The session, titled "Getting more green from the little beans," drew a large audience and was introduced by Warren Philips, a SEVA board director and president of Validata Computer & Research Corp.

Geoff Paul, president of Excelso Coffee Co., moderated the panel, which included Don Stoulil, principal at Wolfgang Puck Coffees, Howard Fischer, president of US Roasterie, Rick Dutkiewicz, a partner at National Coffee Service & Vending Inc. based in Lake Worth, Fla., and Vic Pemberton, owner of The Pepi Companies, Dothan, Ala.

Paul got right to the heart of the matter by noting green coffee prices hit $3.13 per pound in May, approaching a historic high point. "We have seen a meteoric rise," he said.

Fischer said OCS operators would have to quadruple their prices in order to protect their margins, something that most operators would agree is unfeasible.

Fischer also noted that the more coffee costs, the more money they lose in shrinkage.

He said the rising cost of oil contributes to the higher price of coffee.

He further noted speculative buying is also a factor. One year ago, he said 5 percent of the market was affected by speculator buying, while it's now affecting 30 percent to 50 percent of the market.

Stoulil said rising world consumption affects the price of coffee as well.

Paul said operators need a plan to raise prices a second and third time. He said operators need to position themselves not as doomsayers but as educators. "You need to sell the service with the commodity," he said.

Stoulil, a longtime coffee service operator before moving to the roasting side of the business, said history has shown that rising coffee prices don't stop companies from making money. He recalled that prices skyrocketed in 1975.

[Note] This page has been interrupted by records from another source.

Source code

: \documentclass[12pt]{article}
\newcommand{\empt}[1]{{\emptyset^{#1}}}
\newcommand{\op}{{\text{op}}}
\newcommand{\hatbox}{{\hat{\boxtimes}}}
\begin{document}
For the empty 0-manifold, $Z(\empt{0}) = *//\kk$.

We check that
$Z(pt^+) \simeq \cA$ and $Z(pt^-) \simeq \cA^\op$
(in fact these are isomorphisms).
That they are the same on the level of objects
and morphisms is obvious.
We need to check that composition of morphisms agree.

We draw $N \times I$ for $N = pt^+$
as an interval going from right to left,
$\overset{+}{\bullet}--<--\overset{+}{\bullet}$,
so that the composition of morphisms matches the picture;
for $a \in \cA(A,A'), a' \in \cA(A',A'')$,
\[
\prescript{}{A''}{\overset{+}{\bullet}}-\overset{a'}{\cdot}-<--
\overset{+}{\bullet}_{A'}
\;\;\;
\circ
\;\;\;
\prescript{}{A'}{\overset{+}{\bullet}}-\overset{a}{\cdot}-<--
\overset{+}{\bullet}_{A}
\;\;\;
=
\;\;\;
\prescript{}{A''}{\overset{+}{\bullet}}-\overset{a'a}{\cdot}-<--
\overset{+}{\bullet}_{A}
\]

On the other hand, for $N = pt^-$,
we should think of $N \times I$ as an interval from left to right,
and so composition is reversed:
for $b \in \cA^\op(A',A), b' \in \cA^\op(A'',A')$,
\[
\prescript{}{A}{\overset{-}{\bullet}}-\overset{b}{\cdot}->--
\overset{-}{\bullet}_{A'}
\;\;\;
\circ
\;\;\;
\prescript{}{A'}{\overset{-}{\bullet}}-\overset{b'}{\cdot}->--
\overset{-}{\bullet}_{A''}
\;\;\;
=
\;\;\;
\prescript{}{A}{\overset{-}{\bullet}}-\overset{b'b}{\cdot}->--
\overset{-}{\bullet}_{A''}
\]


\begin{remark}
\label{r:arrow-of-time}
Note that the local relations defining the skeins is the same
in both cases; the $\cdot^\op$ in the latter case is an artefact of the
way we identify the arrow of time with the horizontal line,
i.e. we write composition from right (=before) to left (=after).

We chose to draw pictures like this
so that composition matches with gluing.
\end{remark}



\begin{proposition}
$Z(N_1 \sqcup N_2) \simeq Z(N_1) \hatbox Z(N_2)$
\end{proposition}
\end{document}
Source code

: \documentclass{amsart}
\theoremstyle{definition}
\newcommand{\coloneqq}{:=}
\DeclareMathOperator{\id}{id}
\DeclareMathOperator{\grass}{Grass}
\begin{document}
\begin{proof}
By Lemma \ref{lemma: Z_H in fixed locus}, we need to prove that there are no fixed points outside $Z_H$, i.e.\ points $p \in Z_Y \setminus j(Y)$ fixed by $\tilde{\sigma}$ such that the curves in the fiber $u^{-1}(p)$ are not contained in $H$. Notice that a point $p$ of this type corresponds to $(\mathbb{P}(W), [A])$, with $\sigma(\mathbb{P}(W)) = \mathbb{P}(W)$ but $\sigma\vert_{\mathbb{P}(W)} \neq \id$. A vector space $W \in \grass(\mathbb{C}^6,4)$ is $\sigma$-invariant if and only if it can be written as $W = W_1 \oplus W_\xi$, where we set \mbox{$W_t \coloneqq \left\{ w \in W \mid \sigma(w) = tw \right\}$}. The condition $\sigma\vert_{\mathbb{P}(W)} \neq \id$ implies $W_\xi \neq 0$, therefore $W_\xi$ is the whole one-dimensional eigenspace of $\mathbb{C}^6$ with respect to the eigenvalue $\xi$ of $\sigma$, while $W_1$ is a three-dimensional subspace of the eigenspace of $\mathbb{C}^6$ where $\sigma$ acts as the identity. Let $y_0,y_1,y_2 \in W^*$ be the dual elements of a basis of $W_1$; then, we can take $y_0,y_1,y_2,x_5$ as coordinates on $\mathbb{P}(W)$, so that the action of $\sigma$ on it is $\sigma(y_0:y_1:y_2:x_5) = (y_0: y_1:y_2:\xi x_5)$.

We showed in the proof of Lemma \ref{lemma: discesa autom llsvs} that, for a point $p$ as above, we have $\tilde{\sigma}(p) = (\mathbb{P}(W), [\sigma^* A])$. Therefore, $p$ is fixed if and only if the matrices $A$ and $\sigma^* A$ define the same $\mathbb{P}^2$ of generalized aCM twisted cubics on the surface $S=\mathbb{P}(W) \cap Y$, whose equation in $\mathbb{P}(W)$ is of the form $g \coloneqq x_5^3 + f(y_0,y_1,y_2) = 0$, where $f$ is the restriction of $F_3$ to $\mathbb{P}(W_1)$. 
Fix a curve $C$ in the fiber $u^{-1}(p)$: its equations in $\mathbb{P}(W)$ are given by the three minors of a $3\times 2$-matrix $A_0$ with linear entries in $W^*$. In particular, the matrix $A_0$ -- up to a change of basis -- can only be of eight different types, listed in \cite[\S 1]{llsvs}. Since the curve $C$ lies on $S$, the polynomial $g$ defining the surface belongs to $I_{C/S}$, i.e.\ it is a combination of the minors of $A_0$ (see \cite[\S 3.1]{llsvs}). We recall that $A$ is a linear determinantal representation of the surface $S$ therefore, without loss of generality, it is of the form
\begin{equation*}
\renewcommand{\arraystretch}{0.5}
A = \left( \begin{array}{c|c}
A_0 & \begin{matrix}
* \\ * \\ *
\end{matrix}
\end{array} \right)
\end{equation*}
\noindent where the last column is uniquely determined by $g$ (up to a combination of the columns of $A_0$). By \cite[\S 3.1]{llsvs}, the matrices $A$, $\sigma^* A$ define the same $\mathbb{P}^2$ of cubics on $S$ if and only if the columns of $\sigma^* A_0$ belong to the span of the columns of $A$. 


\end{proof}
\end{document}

"Even if it (the price) doesn't come down, there's money to be made in the service side of the office coffee business," Stoulil said.

Pemberton, who is both a vending and coffee service operator, said he sets his coffee prices on 3- to 6-month schedules. He said he educates his customers quarterly about coffee prices.

Pemberton said he always asks his customers what is most important to them, and their answer is always the taste of the coffee. When he presents new coffee to customers, he brings donuts and comment cards.

Pemberton said he is also educating customers about health aspects of coffee.

Fischer said operators should resist offering lighter weight coffee packs.